GitOps in Kubernetes Cluster
Hello! This post is about using GitOps in Kubernetes Cluster. I will briefly discuss how we can use different tools to manage and automate the deployment of Kubernetes Cluster. Specifically using tools like
- Argo CD
- Argo Rollouts
- Argo Analysis
GitOps is an operational that takes the best practices of Git and apply them to infrastructure autoation. GitOps relies on a git repository as the source of truth.
ArgoCD is a continuous delivery tool for Kubernetes. ArgoCD uses a git repository as the source of truth where helm/kustomize files are stored. It repeatedly compares the state of the application and the desired state specified in the git repository, a sync operation will be performed whenver there is a difference.
The most important file for Argo CD is the application.yaml, which specify which Git repository to watch. (spec -> source -> destination)
// application.yaml
apiVersion: argoproj.io/v1alpha1
kind: Application
metadata:
annotations:
argocd-image-updater.argoproj.io/image-list: ntuasr=ghcr.io/kaikiat/fyp-ci
argocd-image-updater.argoproj.io/write-back-method: git
argocd-image-updater.argoproj.io/git-branch: main:image-updater{{range .Images}}-{{.Name}}-{{.NewTag}}{{end}}
name: sgdecoding-online-scaled
namespace: argocd
finalizers:
- resources-finalizer.argocd.argoproj.io
spec:
project: default
source:
repoURL: git@github.com:kaikiat/fyp-cd.git
targetRevision: main
path: canary/sgdecoding-online-scaled
destination:
server: https://kubernetes.default.svc
namespace: ntuasr-production-google
syncPolicy:
automated:
prune: true
selfHeal: true
allowEmpty: false
syncOptions:
- Validate=false
- CreateNamespace=true
- PrunePropagationPolicy=foreground
- PruneLast=true
retry:
limit: 3
backoff:
duration: 5s
factor: 2
maxDuration: 3m
Argo Rollouts can be used as a delivery strategy to provide more fine-grained control and specification to the default Kubernetes rollout strategy.

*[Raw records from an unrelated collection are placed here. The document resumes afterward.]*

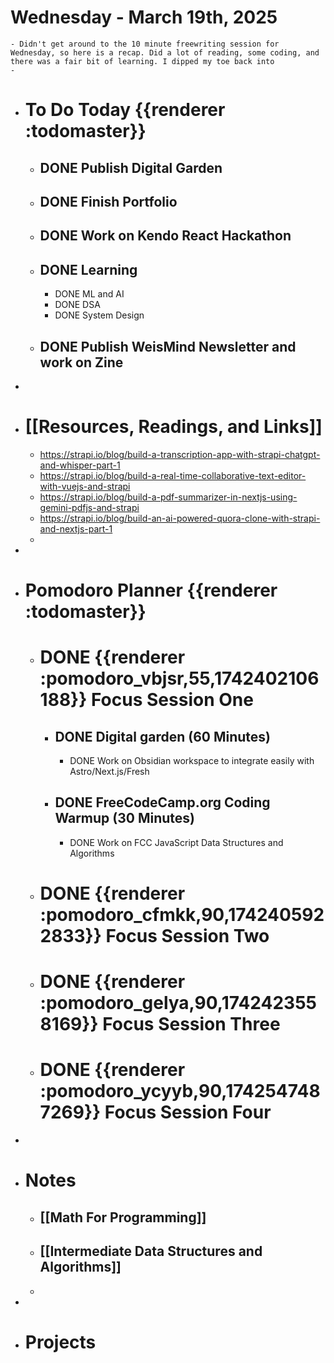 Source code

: # Wednesday - March 19th, 2025
	- Didn't get around to the 10 minute freewriting session for Wednesday, so here is a recap. Did a lot of reading, some coding, and there was a fair bit of learning. I dipped my toe back into
	-
- # To Do Today {{renderer :todomaster}}
	- ## DONE Publish Digital Garden
	- ## DONE Finish Portfolio
	- ## DONE Work on Kendo React Hackathon
	- ## DONE Learning
		- DONE ML and AI
		- DONE DSA
		- DONE System Design
	- ## DONE Publish WeisMind Newsletter and work on Zine
-
- # [[Resources, Readings, and Links]]
	- https://strapi.io/blog/build-a-transcription-app-with-strapi-chatgpt-and-whisper-part-1
	- https://strapi.io/blog/build-a-real-time-collaborative-text-editor-with-vuejs-and-strapi
	- https://strapi.io/blog/build-a-pdf-summarizer-in-nextjs-using-gemini-pdfjs-and-strapi
	- https://strapi.io/blog/build-an-ai-powered-quora-clone-with-strapi-and-nextjs-part-1
	-
-
- # Pomodoro Planner {{renderer :todomaster}}
	- # DONE {{renderer :pomodoro_vbjsr,55,1742402106188}} Focus Session One
		- ## DONE Digital garden (60 Minutes)
			- DONE Work on Obsidian workspace to integrate easily with Astro/Next.js/Fresh
		- ## DONE FreeCodeCamp.org Coding Warmup (30 Minutes)
			- DONE Work on FCC JavaScript Data Structures and Algorithms
	- # DONE {{renderer :pomodoro_cfmkk,90,1742405922833}} Focus Session Two
	- # DONE {{renderer :pomodoro_gelya,90,1742423558169}} Focus Session Three
	- # DONE {{renderer :pomodoro_ycyyb,90,1742547487269}} Focus Session Four
-
- # Notes
	- ## [[Math For Programming]]
	- ## [[Intermediate Data Structures and Algorithms]]
	-
-
- # Projects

Currently, either a blue green deployment or a canary rollout strategy can be used.
- Blue Green Rollout: 2 identical environments are created, typically directing software testers to the new environment first.
- Canary Rollout: Gradually release the new version to a subset of users.
To configure a blue green rollout, ensure that you have 2 service object. One directing to the actual service
// Direct to actual service
apiVersion: v1
kind: Service
metadata:
name: {{ include "ntuspeechlab.worker.name" $ }}{{ printf "-%s" $model_name | lower | replace "_" "-" }}
labels:
app.kubernetes.io/name: {{ include "ntuspeechlab.worker.name" $ }}
helm.sh/chart: {{ include "ntuspeechlab.chart" $ }}
app.kubernetes.io/instance: {{ $.Release.Name }}
app.kubernetes.io/managed-by: {{ $.Release.Service }}
Another to the preview service
// Direct to preview service
apiVersion: v1
kind: Service
metadata:
name: {{ include "ntuspeechlab.worker.name" $ }}{{ printf "-%s" $model_name | lower | replace "_" "-" }}-preview
labels:
app.kubernetes.io/name: {{ include "ntuspeechlab.worker.name" $ }}
helm.sh/chart: {{ include "ntuspeechlab.chart" $ }}
app.kubernetes.io/instance: {{ $.Release.Name }}
app.kubernetes.io/managed-by: {{ $.Release.Service }}
While a rollout is ongoing, Argo provides a way to to test both services automatically using Argo Analysis. This allow us to halt any rollouts and rollback the newer version. In the yaml file below, we tested to ensure that the number of failed request is less than 5 percent. The request are send every 5s.
// analysis.yaml
apiVersion: argoproj.io/v1alpha1
kind: AnalysisTemplate
metadata:
name: analyse-request
spec:
metrics:
- name: analyse-request
interval: 5s
successCondition: result[0] < 0.05
failureLimit: 4
provider:
prometheus:
address: http://35.240.236.243:9090
query: |
sum(number_of_request_receive_by_master_total{service="sgdecoding-online-scaled-master"})/sum(number_of_request_reject_total{service="sgdecoding-online-scaled-master"})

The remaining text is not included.